Communiqué de presse

Rapport de l’étude sur les émissions de Gaz à Effet de Serre (GES) de l’École Supérieure des Techniques Biologiques et Alimentaires (ETSBA) de l’Université de Lomé.

GES

La communauté scientifique, à travers le groupe d’experts intergouvernemental sur l’évolution du climat (GIEC), s’accorde à dire que le dérèglement climatique est très probablement d’origine humaine. Il est lié à nos activités qui émettent trop de Gaz à Effet de Serre (GES) dans l’atmosphère. Pour éviter un réchauffement global supérieur à 2°C, qui aurait des conséquences désastreuses sur l’humanité, il est nécessaire de réduire les émissions de GES pour les pays développés tout en favorisant un développement durable pour les pays en développement. En partenariat avec Ingénieurs Sans Frontières – France, l’association Visions Solidaires et des étudiants de l’ESTBA de l’Université de Lomé ont initié un projet visant à réaliser un bilan des émissions de GES de ladite école pour la comparer ensuite aux émissions de l’école Polytech’ Annecy Chambéry en France. Ces deux écoles comptent approximativement le même nombre d’étudiant-e-s.

L’étude menée durant trois mois par douze étudiant-e-s togolais-e-s et français-e-s a permis de conclure que l’émission de GES par étudiant à l’ESTBA est de 0,62 tonne d’équivalent CO2 alors qu’elle est de 2,8 tonnes d’équivalent CO2 à l’école de Chambéry en France. Elle a aussi permis de dégager les principaux secteurs d’émission de GES au sein de l’ESTBA. Le secteur principal d’émissions à l’ESTBA est le transport des personnes (73% des émissions), largement devant l’énergie des bâtiments -électricité et gaz- (10% des émissions), l’alimentation (9% des émissions), les consommables (5%), la construction des bâtiments et mobilier (3%).
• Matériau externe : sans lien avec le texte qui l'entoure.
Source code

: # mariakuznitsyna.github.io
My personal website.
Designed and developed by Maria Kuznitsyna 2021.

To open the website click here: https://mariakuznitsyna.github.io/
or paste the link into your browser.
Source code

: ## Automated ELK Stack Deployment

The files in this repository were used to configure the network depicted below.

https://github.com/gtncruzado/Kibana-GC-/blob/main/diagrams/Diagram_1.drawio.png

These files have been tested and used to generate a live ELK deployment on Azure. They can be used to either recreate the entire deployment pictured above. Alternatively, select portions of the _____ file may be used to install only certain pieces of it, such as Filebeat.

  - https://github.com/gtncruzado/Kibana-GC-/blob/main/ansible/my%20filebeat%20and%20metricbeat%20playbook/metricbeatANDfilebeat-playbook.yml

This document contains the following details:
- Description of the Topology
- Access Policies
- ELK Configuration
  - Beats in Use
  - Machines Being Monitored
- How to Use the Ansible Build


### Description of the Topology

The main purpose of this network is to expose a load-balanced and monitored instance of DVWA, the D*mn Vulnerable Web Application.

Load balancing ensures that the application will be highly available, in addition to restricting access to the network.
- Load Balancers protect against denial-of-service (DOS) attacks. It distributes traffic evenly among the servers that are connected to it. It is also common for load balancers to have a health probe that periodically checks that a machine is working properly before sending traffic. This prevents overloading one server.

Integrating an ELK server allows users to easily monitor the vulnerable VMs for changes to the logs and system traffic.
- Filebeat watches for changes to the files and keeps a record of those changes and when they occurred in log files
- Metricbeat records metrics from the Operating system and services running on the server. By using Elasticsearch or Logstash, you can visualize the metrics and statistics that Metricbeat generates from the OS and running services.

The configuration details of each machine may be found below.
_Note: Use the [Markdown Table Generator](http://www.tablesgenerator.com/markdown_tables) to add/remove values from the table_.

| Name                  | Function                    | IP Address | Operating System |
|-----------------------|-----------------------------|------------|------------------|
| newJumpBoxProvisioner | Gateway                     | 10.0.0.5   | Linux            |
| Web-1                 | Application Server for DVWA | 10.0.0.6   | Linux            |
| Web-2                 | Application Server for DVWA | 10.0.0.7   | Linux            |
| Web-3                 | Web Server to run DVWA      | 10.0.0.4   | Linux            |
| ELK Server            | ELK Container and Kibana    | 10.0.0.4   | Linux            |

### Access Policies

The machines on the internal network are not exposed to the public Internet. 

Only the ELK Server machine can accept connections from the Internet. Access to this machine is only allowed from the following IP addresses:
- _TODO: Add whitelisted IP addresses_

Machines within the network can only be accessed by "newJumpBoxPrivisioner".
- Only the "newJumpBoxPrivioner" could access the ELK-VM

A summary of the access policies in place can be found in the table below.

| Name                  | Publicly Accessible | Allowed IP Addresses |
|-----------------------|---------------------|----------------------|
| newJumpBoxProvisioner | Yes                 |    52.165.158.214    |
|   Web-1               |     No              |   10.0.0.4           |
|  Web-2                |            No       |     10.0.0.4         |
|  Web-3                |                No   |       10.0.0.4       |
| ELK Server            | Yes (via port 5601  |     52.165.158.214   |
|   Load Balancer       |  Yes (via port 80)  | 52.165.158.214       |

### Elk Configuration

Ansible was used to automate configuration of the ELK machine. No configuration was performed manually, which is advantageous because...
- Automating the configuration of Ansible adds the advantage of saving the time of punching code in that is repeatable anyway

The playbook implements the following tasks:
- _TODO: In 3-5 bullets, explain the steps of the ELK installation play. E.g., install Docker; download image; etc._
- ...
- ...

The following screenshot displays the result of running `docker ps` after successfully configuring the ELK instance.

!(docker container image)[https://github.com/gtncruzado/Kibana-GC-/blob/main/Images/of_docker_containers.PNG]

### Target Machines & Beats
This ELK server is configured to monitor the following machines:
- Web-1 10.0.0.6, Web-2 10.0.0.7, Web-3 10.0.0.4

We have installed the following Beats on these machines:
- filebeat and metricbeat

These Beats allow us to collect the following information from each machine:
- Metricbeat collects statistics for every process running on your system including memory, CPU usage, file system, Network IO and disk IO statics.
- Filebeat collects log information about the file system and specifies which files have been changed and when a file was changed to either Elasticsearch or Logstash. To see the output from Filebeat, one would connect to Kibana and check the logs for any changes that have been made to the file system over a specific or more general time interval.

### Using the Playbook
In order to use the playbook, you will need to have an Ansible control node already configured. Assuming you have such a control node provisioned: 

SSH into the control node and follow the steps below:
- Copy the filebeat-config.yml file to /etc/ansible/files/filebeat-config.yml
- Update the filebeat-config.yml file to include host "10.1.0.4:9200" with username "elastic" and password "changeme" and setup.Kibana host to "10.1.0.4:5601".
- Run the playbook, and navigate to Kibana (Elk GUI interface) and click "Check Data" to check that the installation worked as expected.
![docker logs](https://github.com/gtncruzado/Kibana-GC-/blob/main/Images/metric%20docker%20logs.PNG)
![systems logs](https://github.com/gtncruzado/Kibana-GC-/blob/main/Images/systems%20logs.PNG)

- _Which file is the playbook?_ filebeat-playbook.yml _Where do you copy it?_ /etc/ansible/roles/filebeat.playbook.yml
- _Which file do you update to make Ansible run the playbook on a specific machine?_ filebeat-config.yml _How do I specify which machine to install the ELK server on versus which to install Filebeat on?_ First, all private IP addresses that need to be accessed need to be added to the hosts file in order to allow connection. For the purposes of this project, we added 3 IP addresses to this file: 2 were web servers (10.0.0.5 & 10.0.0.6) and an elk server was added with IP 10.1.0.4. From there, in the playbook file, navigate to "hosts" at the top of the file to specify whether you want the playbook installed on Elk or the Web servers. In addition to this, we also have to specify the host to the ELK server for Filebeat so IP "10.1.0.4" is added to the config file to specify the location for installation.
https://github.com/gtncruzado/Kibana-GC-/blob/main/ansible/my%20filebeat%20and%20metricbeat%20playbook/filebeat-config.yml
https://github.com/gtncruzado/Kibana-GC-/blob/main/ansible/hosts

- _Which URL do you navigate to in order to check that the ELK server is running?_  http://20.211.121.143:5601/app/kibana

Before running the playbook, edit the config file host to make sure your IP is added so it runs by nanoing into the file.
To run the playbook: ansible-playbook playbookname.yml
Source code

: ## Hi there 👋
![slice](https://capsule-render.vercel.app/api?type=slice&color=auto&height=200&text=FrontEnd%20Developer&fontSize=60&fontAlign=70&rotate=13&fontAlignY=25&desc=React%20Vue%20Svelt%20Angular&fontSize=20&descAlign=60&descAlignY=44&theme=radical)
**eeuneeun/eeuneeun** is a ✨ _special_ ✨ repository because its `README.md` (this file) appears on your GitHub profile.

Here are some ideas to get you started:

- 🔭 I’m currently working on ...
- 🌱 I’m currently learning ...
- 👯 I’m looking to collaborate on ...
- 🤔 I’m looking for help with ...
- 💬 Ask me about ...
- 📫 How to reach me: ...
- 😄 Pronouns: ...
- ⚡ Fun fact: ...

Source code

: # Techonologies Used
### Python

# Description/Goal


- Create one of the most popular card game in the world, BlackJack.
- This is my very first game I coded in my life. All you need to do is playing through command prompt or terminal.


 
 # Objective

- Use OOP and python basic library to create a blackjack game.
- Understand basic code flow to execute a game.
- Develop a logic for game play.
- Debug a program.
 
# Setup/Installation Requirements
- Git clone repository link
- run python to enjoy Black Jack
Ceci s’explique par le fait que plus de 90% du personnel de l’ESTBA et 70% des étudiants se rendent à l’école avec un moyen de transport motorisé. Même avec ce grand pourcentage d’émission, le poste des transports de l’ESTBA n’est que peu émetteur par rapport à celui de l’école Polytech’ Annecy Chambéry de France si l’on résonne en valeur absolue. Il ne représente en effet qu’un tiers de celui-ci. Le rapport de l’étude revient plus en détail sur les composantes de chaque poste d’émission et explique leur lien avec les comportements quotidiens des étudiants et du personnel de l’ESTBA au niveau transport, restauration, utilisation de l’électricité, d’ordinateurs, de papiers, de produits chimiques en laboratoire…

Cette étude sur le bilan des émissions de GES de l’ESTBA n’est pas une fin en soi. Les résultats de l’étude doivent à terme permettre de mieux penser de façon écologiquement responsable le développement des infrastructures de l’université et de conscientiser les étudiants et le personnel universitaire aussi bien à l’ESTBA qu’à l’école Polytech’ Annecy Chambéry de France sur l’impact de leurs actions quotidiennes sur le changement climatique.

Pour l’ESTBA les recommandations proposées par les étudiant-e-s ayant participé à la réalisation de l’étude sont dans un premier temps :

– la sensibilisation auprès de leurs collègues ayant une moto, pour qu’ils transportent plus régulièrement ceux n’en ayant pas, en échange d’une participation aux frais engendrés et la promotion de l’utilisation de vélo pour les courts trajets entre les amphis ;

– la sensibilisation des revendeuses d’aliment des espaces de restauration du campus afin qu’elles évitent l’usage des sachets plastiques et surtout des sachets de couleur noire et amener les revendeuses de beignets, de gâteaux, à emballer certains aliments dans du papier ;

– la sensibilisation des enseignants-chercheurs à l’usage de support de cours électroniques pour éviter une trop grande consommation de papier pour les étudiants ;

– la sensibilisation de la direction de l’ESTBA pour les achats futurs de climatiseurs dont les fluides frigorigènes émettent moins de GES ;

– la sensibilisation des autorités universitaires pour favoriser la proximité entre les laboratoires et les salles de cours pour les futures constructions de bâtiments pour l’ESTBA tout en prenant en compte lors de la construction des bâtiments de leur isolation thermique et de leur étanchéité.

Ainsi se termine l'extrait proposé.